Quote attributed to Bill Van Dyke.
Once upon a time, I was watching an internet industry thought leader. He
had a real skill describing a problem, and then giving it a memorable
name. He didn’t seem to care if they were real problems. I hadn’t seen
them in the wild. He was building his world.
The next guy up was running a global web operation for a large
corporation. He didn’t have any classy names or theoretical problems. He
kept saying, “when we ran into this problem, we did this.” And he was
logical, believable, and smart as hell.
A questioner was confused that his solutions certainly worked on big
operations, but she also thought they would work for her small company.

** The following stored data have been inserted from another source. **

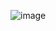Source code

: ![image](https://user-images.githubusercontent.com/31981663/214847883-ef331e75-61e6-4413-8c9b-0c2418bc177f.png)
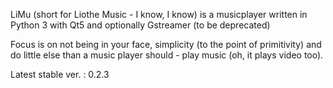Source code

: LiMu (short for Liothe Music - I know, I know) is a musicplayer written in Python 3 with Qt5 and optionally Gstreamer (to be deprecated)

Focus is on not being in your face, simplicity (to the point of primitivity) and do little else than a music player should - play music (oh, it plays video too).

Latest stable ver. : 0.2.3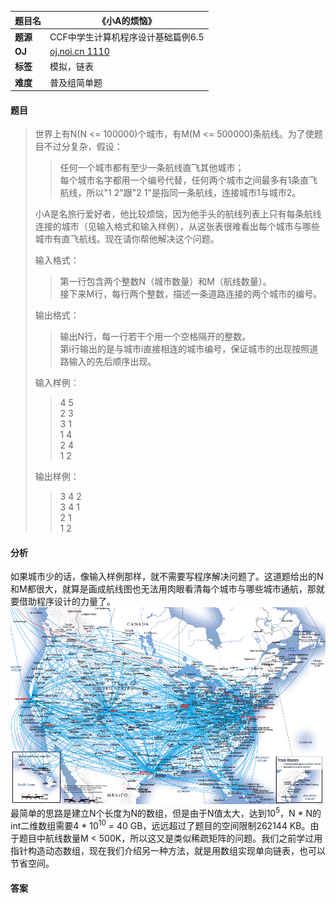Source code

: |题目名|《小A的烦恼》|  
|---|---|  
|**题源**|CCF中学生计算机程序设计基础篇例6.5|  
|**OJ**|[oj.noi.cn 1110](http://oj.noi.cn/oj/#main/show/1110)|  
|**标签**|模拟，链表|  
|**难度**|普及组简单题|  

#### 题目  

> 世界上有N(N <= 100000)个城市，有M(M <= 500000)条航线。为了使题目不过分复杂，假设：  
>> 任何一个城市都有至少一条航线直飞其他城市；  
>> 每个城市名字都用一个编号代替，任何两个城市之间最多有1条直飞航线，所以"1 2"跟"2 1"是指同一条航线，连接城市1与城市2。  
> 
> 小A是名旅行爱好者，他比较烦恼，因为他手头的航线列表上只有每条航线连接的城市（见输入格式和输入样例），从这张表很难看出每个城市与哪些城市有直飞航线。现在请你帮他解决这个问题。
> 
> 输入格式：  
>> 第一行包含两个整数N（城市数量）和M（航线数量）。  
>> 接下来M行，每行两个整数，描述一条道路连接的两个城市的编号。
>
> 输出格式：  
>> 输出N行，每一行若干个用一个空格隔开的整数。  
>> 第i行输出的是与城市i直接相连的城市编号，保证城市的出现按照道路输入的先后顺序出现。  
>
> 输入样例：  
>> 4 5  
>> 2 3  
>> 3 1  
>> 1 4  
>> 2 4  
>> 1 2  
>> 
> 输出样例：  
>> 3 4 2  
>> 3 4 1  
>> 2 1  
>> 1 2  

#### 分析  

如果城市少的话，像输入样例那样，就不需要写程序解决问题了。这道题给出的N和M都很大，就算是画成航线图也无法用肉眼看清每个城市与哪些城市通航，那就要借助程序设计的力量了。  
![](/diagrams/oj.noi.cn%201110%20小A的烦恼2.gif)  
最简单的思路是建立N个长度为N的数组，但是由于N值太大，达到10<sup>5</sup>，N * N的int二维数组需要4 * 10<sup>10</sup> = 40 GB，远远超过了题目的空间限制262144 KB。由于题目中航线数量M < 500K，所以这又是类似稀疏矩阵的问题。我们之前学过用指针构造动态数组，现在我们介绍另一种方法，就是用数组实现单向链表，也可以节省空间。  


#### 答案  

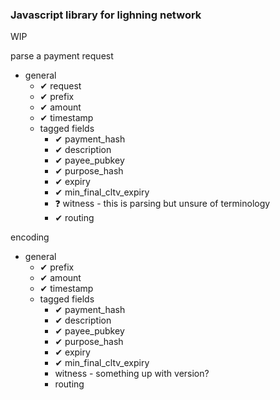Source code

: ### Javascript library for lighning network

WIP

parse a payment request

* general
    * ✔ request
    * ✔ prefix
    * ✔ amount
    * ✔ timestamp
    * tagged fields
        * ✔ payment_hash
        * ✔ description
        * ✔ payee_pubkey
        * ✔ purpose_hash
        * ✔ expiry
        * ✔ min_final_cltv_expiry
        * ❓ witness - this is parsing but unsure of terminology
        * ✔ routing

encoding

* general
    * ✔ prefix
    * ✔ amount
    * ✔ timestamp
    * tagged fields
        * ✔ payment_hash
        * ✔ description
        * ✔ payee_pubkey
        * ✔ purpose_hash
        * ✔ expiry
        * ✔ min_final_cltv_expiry
        * witness - something up with version?
        * routing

He allowed as how he thought it was the quality of the solution, not the
size of the problem that allowed it to scale.
Score One.
Then he was talking about best practices. For the first time, I realized
that the trick is having best practices that make so much sense, your
people are lining up to implement them.
Score Two.
Most of the best practices I have seen called for an immediate
performance decrease and loss of viability. Calling them “Best
Practices” was supposed to make them different.
“We have unlimited problem definers, we need solution builders” I think
there is something to that.
What can you add to help this along?
I’ve believed something like this for a while. Often I see consultants and presenters who do a pretty good job identifying problems and get an audience whipped up and motivated. All to the good, but when they take on the part problem of addressing solutions they are sketchy and general. They often propose a limited set of options without offering evidence why these are selected or why they will work. It is a bit like talking about an illness and then jumping on a miracle drug solution.
Amen, Gary!
I figured out I want to hear from the second guy. Now I have t figure out where they are found.
Now that we have the Internet, being able to make a name for a disease isn’t so useful.
Let’s make it easier for solution builders to know what problems exist and are important. The problems could be organized into topic areas (eg, for environmental problems we could use EPA’s web taxonomy, http://iaspub.epa.gov/sor_internet/registry/termreg/searchandretrieve/taxonomies/search.do). We could encourage parties, eg, communities, to tell us what problems are the most important to them. And we could catalogue the solutions so others could reuse them. How does that sound?